* **SUPPLIED DATA**
[Start of Attachment]
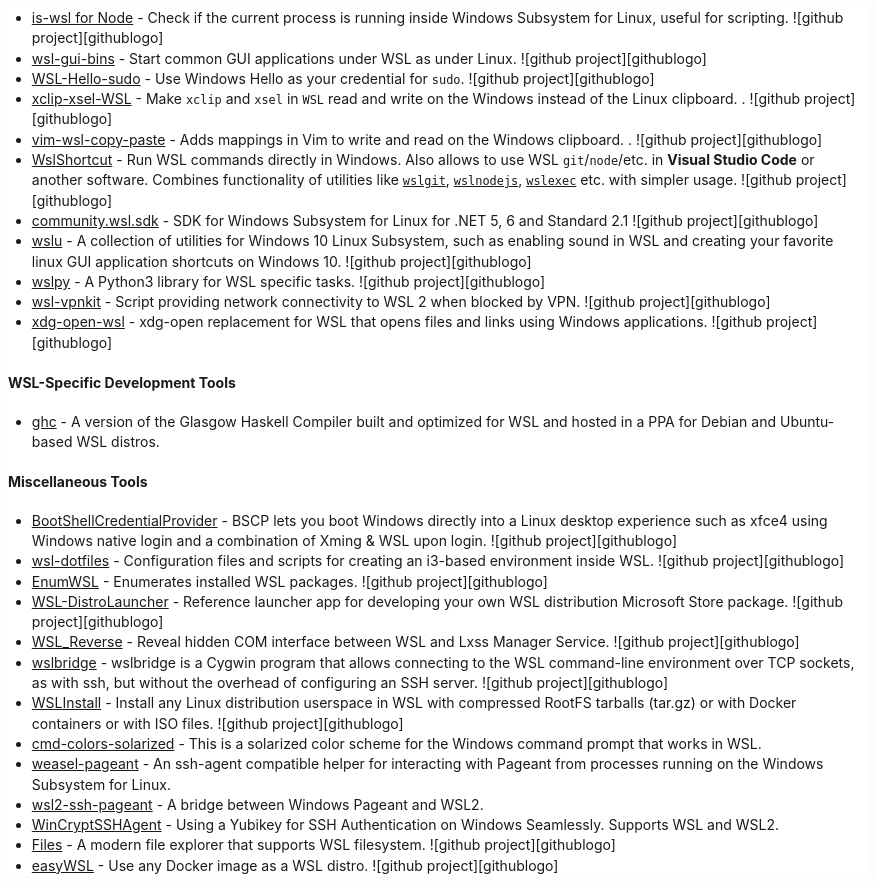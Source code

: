 - [is-wsl for Node](https://github.com/sindresorhus/is-wsl) - Check if the current process is running inside Windows Subsystem for Linux, useful for scripting. ![github project][githublogo]
- [wsl-gui-bins](https://github.com/Konfekt/wsl-gui-bins) -  Start common GUI applications under WSL as under Linux. ![github project][githublogo]
- [WSL-Hello-sudo](https://github.com/nullpo-head/WSL-Hello-sudo) - Use Windows Hello as your credential for `sudo`. ![github project][githublogo]
- [xclip-xsel-WSL](https://github.com/Konfekt/xclip-xsel-WSL) -  Make `xclip` and `xsel` in `WSL` read and write on the Windows instead of the Linux clipboard.
. ![github project][githublogo]
- [vim-wsl-copy-paste](https://github.com/Konfekt/vim-wsl-copy-paste) -  Adds mappings in Vim to write and read on the Windows clipboard.
. ![github project][githublogo]
- [WslShortcut](//github.com/HanabishiRecca/WslShortcut) - Run WSL commands directly in Windows. Also allows to use WSL `git`/`node`/etc. in **Visual Studio Code** or another software. Combines functionality of utilities like [`wslgit`](//github.com/andy-5/wslgit), [`wslnodejs`](//github.com/snooopcatt/wslnodejs), [`wslexec`](//github.com/int128/wslexec) etc. with simpler usage. ![github project][githublogo]
- [community.wsl.sdk](https://github.com/Gitii/community.wsl.sdk) - SDK for Windows Subsystem for Linux for .NET 5, 6 and Standard 2.1 ![github project][githublogo]
- [wslu](https://github.com/wslutilities/wslu) - A collection of utilities for Windows 10 Linux Subsystem, such as enabling sound in WSL and creating your favorite linux GUI application shortcuts on Windows 10. ![github project][githublogo]
- [wslpy](https://github.com/wslutilities/wslpy) - A Python3 library for WSL specific tasks. ![github project][githublogo]
- [wsl-vpnkit](https://github.com/sakai135/wsl-vpnkit) - Script providing network connectivity to WSL 2 when blocked by VPN. ![github project][githublogo]
- [xdg-open-wsl](https://github.com/cpbotha/xdg-open-wsl) - xdg-open replacement for WSL that opens files and links using Windows applications. ![github project][githublogo]

#### WSL-Specific Development Tools

- [ghc](https://launchpad.net/~hvr/+archive/ubuntu/ghc-wsl) - A version of the Glasgow Haskell Compiler built and optimized for WSL and hosted in a PPA for Debian and Ubuntu-based WSL distros.

#### Miscellaneous Tools

- [BootShellCredentialProvider](https://github.com/NathanCastle/BootShellCredentialProvider) - BSCP lets you boot Windows directly into a Linux desktop experience such as xfce4 using Windows native login and a combination of Xming & WSL upon login. ![github project][githublogo]
- [wsl-dotfiles](https://github.com/Xyene/wsl-dotfiles) - Configuration files and scripts for creating an i3-based environment inside WSL. ![github project][githublogo]
- [EnumWSL](https://github.com/therealkenc/EnumWSL) - Enumerates installed WSL packages. ![github project][githublogo]
- [WSL-DistroLauncher](https://github.com/Microsoft/WSL-DistroLauncher) - Reference launcher app for developing your own WSL distribution Microsoft Store package. ![github project][githublogo]
- [WSL_Reverse](https://github.com/Biswa96/WSL_Reverse) - Reveal hidden COM interface between WSL and Lxss Manager Service. ![github project][githublogo]
- [wslbridge](https://github.com/rprichard/wslbridge) - wslbridge is a Cygwin program that allows connecting to the WSL command-line environment over TCP sockets, as with ssh, but without the overhead of configuring an SSH server. ![github project][githublogo]
- [WSLInstall](https://github.com/Biswa96/WSLInstall) - Install any Linux distribution userspace in WSL with compressed RootFS tarballs (tar.gz) or with Docker containers or with ISO files. ![github project][githublogo]
- [cmd-colors-solarized](https://github.com/neilpa/cmd-colors-solarized) - This is a solarized color scheme for the Windows command prompt that works in WSL.
- [weasel-pageant](https://github.com/vuori/weasel-pageant) - An ssh-agent compatible helper for interacting with Pageant from processes running on the Windows Subsystem for Linux.
- [wsl2-ssh-pageant](https://github.com/BlackReloaded/wsl2-ssh-pageant) - A bridge between Windows Pageant and WSL2.
- [WinCryptSSHAgent](https://github.com/buptczq/WinCryptSSHAgent) - Using a Yubikey for SSH Authentication on Windows Seamlessly.  Supports WSL and WSL2.
- [Files](https://github.com/files-community/Files) - A modern file explorer that supports WSL filesystem. ![github project][githublogo]
- [easyWSL](https://github.com/redcode-labs/easyWSL) - Use any Docker image as a WSL distro. ![github project][githublogo]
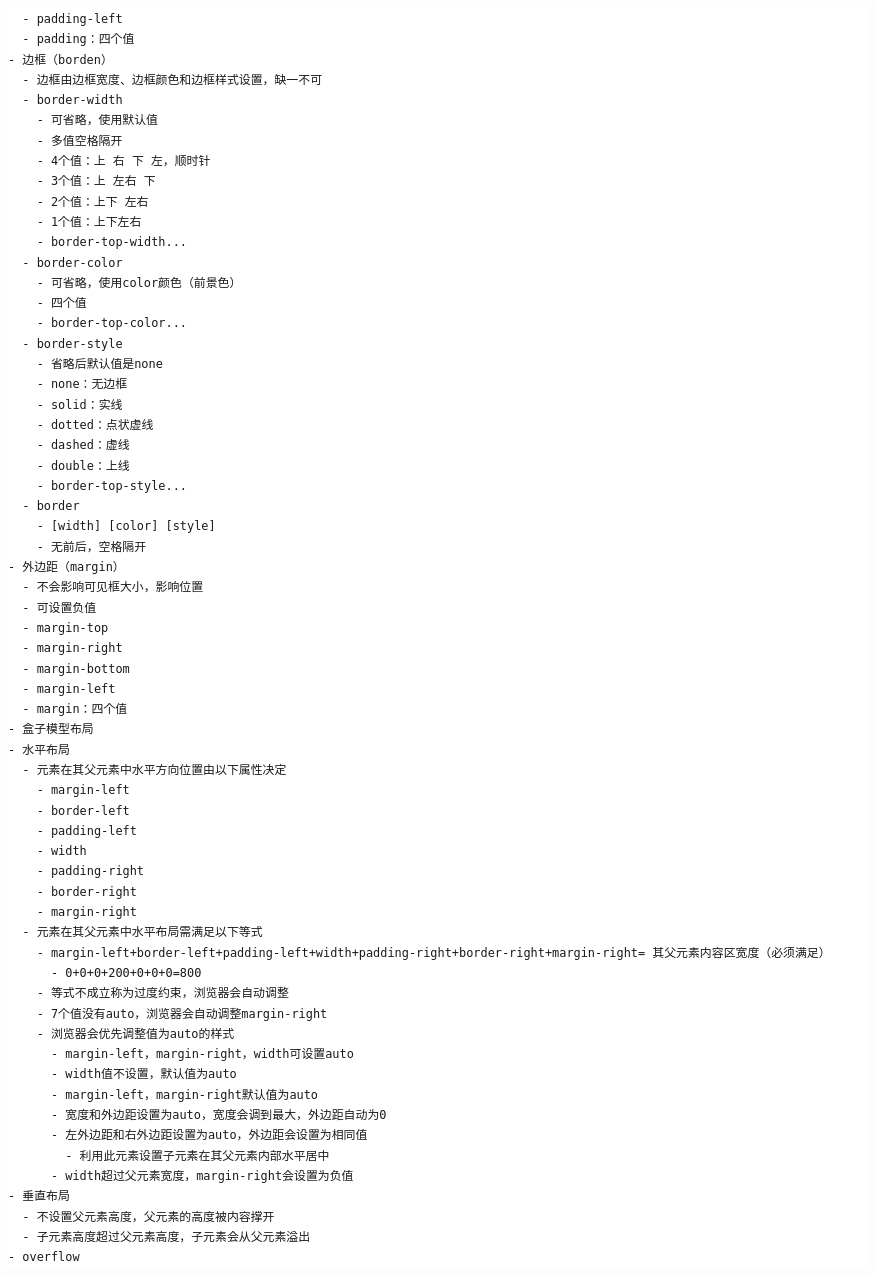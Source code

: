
   ```
    - padding-left
    - padding：四个值
  - 边框（borden）
    - 边框由边框宽度、边框颜色和边框样式设置，缺一不可
    - border-width
      - 可省略，使用默认值
      - 多值空格隔开
      - 4个值：上 右 下 左，顺时针
      - 3个值：上 左右 下
      - 2个值：上下 左右
      - 1个值：上下左右
      - border-top-width...
    - border-color
      - 可省略，使用color颜色（前景色）
      - 四个值
      - border-top-color...
    - border-style
      - 省略后默认值是none
      - none：无边框
      - solid：实线
      - dotted：点状虚线
      - dashed：虚线
      - double：上线
      - border-top-style...
    - border
      - [width] [color] [style]
      - 无前后，空格隔开
  - 外边距（margin）
    - 不会影响可见框大小，影响位置
    - 可设置负值
    - margin-top
    - margin-right
    - margin-bottom
    - margin-left
    - margin：四个值
- 盒子模型布局
  - 水平布局
    - 元素在其父元素中水平方向位置由以下属性决定
      - margin-left
      - border-left
      - padding-left
      - width
      - padding-right
      - border-right
      - margin-right
    - 元素在其父元素中水平布局需满足以下等式
      - margin-left+border-left+padding-left+width+padding-right+border-right+margin-right= 其父元素内容区宽度（必须满足）
        - 0+0+0+200+0+0+0=800
      - 等式不成立称为过度约束，浏览器会自动调整
      - 7个值没有auto，浏览器会自动调整margin-right
      - 浏览器会优先调整值为auto的样式
        - margin-left，margin-right，width可设置auto
        - width值不设置，默认值为auto
        - margin-left，margin-right默认值为auto
        - 宽度和外边距设置为auto，宽度会调到最大，外边距自动为0
        - 左外边距和右外边距设置为auto，外边距会设置为相同值
          - 利用此元素设置子元素在其父元素内部水平居中
        - width超过父元素宽度，margin-right会设置为负值
  - 垂直布局
    - 不设置父元素高度，父元素的高度被内容撑开
    - 子元素高度超过父元素高度，子元素会从父元素溢出
  - overflow
  ```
[End of Attachment]
* **EXERCISE INSTRUCTIONS**
All of the material above must be given again verbatim, except for the pictures.

* **REPLY**
Source code

: - [is-wsl for Node](https://github.com/sindresorhus/is-wsl) - Check if the current process is running inside Windows Subsystem for Linux, useful for scripting. ![github project][githublogo]
- [wsl-gui-bins](https://github.com/Konfekt/wsl-gui-bins) -  Start common GUI applications under WSL as under Linux. ![github project][githublogo]
- [WSL-Hello-sudo](https://github.com/nullpo-head/WSL-Hello-sudo) - Use Windows Hello as your credential for `sudo`. ![github project][githublogo]
- [xclip-xsel-WSL](https://github.com/Konfekt/xclip-xsel-WSL) -  Make `xclip` and `xsel` in `WSL` read and write on the Windows instead of the Linux clipboard.
. ![github project][githublogo]
- [vim-wsl-copy-paste](https://github.com/Konfekt/vim-wsl-copy-paste) -  Adds mappings in Vim to write and read on the Windows clipboard.
. ![github project][githublogo]
- [WslShortcut](//github.com/HanabishiRecca/WslShortcut) - Run WSL commands directly in Windows. Also allows to use WSL `git`/`node`/etc. in **Visual Studio Code** or another software. Combines functionality of utilities like [`wslgit`](//github.com/andy-5/wslgit), [`wslnodejs`](//github.com/snooopcatt/wslnodejs), [`wslexec`](//github.com/int128/wslexec) etc. with simpler usage. ![github project][githublogo]
- [community.wsl.sdk](https://github.com/Gitii/community.wsl.sdk) - SDK for Windows Subsystem for Linux for .NET 5, 6 and Standard 2.1 ![github project][githublogo]
- [wslu](https://github.com/wslutilities/wslu) - A collection of utilities for Windows 10 Linux Subsystem, such as enabling sound in WSL and creating your favorite linux GUI application shortcuts on Windows 10. ![github project][githublogo]
- [wslpy](https://github.com/wslutilities/wslpy) - A Python3 library for WSL specific tasks. ![github project][githublogo]
- [wsl-vpnkit](https://github.com/sakai135/wsl-vpnkit) - Script providing network connectivity to WSL 2 when blocked by VPN. ![github project][githublogo]
- [xdg-open-wsl](https://github.com/cpbotha/xdg-open-wsl) - xdg-open replacement for WSL that opens files and links using Windows applications. ![github project][githublogo]

#### WSL-Specific Development Tools

- [ghc](https://launchpad.net/~hvr/+archive/ubuntu/ghc-wsl) - A version of the Glasgow Haskell Compiler built and optimized for WSL and hosted in a PPA for Debian and Ubuntu-based WSL distros.

#### Miscellaneous Tools

- [BootShellCredentialProvider](https://github.com/NathanCastle/BootShellCredentialProvider) - BSCP lets you boot Windows directly into a Linux desktop experience such as xfce4 using Windows native login and a combination of Xming & WSL upon login. ![github project][githublogo]
- [wsl-dotfiles](https://github.com/Xyene/wsl-dotfiles) - Configuration files and scripts for creating an i3-based environment inside WSL. ![github project][githublogo]
- [EnumWSL](https://github.com/therealkenc/EnumWSL) - Enumerates installed WSL packages. ![github project][githublogo]
- [WSL-DistroLauncher](https://github.com/Microsoft/WSL-DistroLauncher) - Reference launcher app for developing your own WSL distribution Microsoft Store package. ![github project][githublogo]
- [WSL_Reverse](https://github.com/Biswa96/WSL_Reverse) - Reveal hidden COM interface between WSL and Lxss Manager Service. ![github project][githublogo]
- [wslbridge](https://github.com/rprichard/wslbridge) - wslbridge is a Cygwin program that allows connecting to the WSL command-line environment over TCP sockets, as with ssh, but without the overhead of configuring an SSH server. ![github project][githublogo]
- [WSLInstall](https://github.com/Biswa96/WSLInstall) - Install any Linux distribution userspace in WSL with compressed RootFS tarballs (tar.gz) or with Docker containers or with ISO files. ![github project][githublogo]
- [cmd-colors-solarized](https://github.com/neilpa/cmd-colors-solarized) - This is a solarized color scheme for the Windows command prompt that works in WSL.
- [weasel-pageant](https://github.com/vuori/weasel-pageant) - An ssh-agent compatible helper for interacting with Pageant from processes running on the Windows Subsystem for Linux.
- [wsl2-ssh-pageant](https://github.com/BlackReloaded/wsl2-ssh-pageant) - A bridge between Windows Pageant and WSL2.
- [WinCryptSSHAgent](https://github.com/buptczq/WinCryptSSHAgent) - Using a Yubikey for SSH Authentication on Windows Seamlessly.  Supports WSL and WSL2.
- [Files](https://github.com/files-community/Files) - A modern file explorer that supports WSL filesystem. ![github project][githublogo]
- [easyWSL](https://github.com/redcode-labs/easyWSL) - Use any Docker image as a WSL distro. ![github project][githublogo]
Source code

:
   ```
    - padding-left
    - padding：四个值
  - 边框（borden）
    - 边框由边框宽度、边框颜色和边框样式设置，缺一不可
    - border-width
      - 可省略，使用默认值
      - 多值空格隔开
      - 4个值：上 右 下 左，顺时针
      - 3个值：上 左右 下
      - 2个值：上下 左右
      - 1个值：上下左右
      - border-top-width...
    - border-color
      - 可省略，使用color颜色（前景色）
      - 四个值
      - border-top-color...
    - border-style
      - 省略后默认值是none
      - none：无边框
      - solid：实线
      - dotted：点状虚线
      - dashed：虚线
      - double：上线
      - border-top-style...
    - border
      - [width] [color] [style]
      - 无前后，空格隔开
  - 外边距（margin）
    - 不会影响可见框大小，影响位置
    - 可设置负值
    - margin-top
    - margin-right
    - margin-bottom
    - margin-left
    - margin：四个值
- 盒子模型布局
  - 水平布局
    - 元素在其父元素中水平方向位置由以下属性决定
      - margin-left
      - border-left
      - padding-left
      - width
      - padding-right
      - border-right
      - margin-right
    - 元素在其父元素中水平布局需满足以下等式
      - margin-left+border-left+padding-left+width+padding-right+border-right+margin-right= 其父元素内容区宽度（必须满足）
        - 0+0+0+200+0+0+0=800
      - 等式不成立称为过度约束，浏览器会自动调整
      - 7个值没有auto，浏览器会自动调整margin-right
      - 浏览器会优先调整值为auto的样式
        - margin-left，margin-right，width可设置auto
        - width值不设置，默认值为auto
        - margin-left，margin-right默认值为auto
        - 宽度和外边距设置为auto，宽度会调到最大，外边距自动为0
        - 左外边距和右外边距设置为auto，外边距会设置为相同值
          - 利用此元素设置子元素在其父元素内部水平居中
        - width超过父元素宽度，margin-right会设置为负值
  - 垂直布局
    - 不设置父元素高度，父元素的高度被内容撑开
    - 子元素高度超过父元素高度，子元素会从父元素溢出
  - overflow
  ```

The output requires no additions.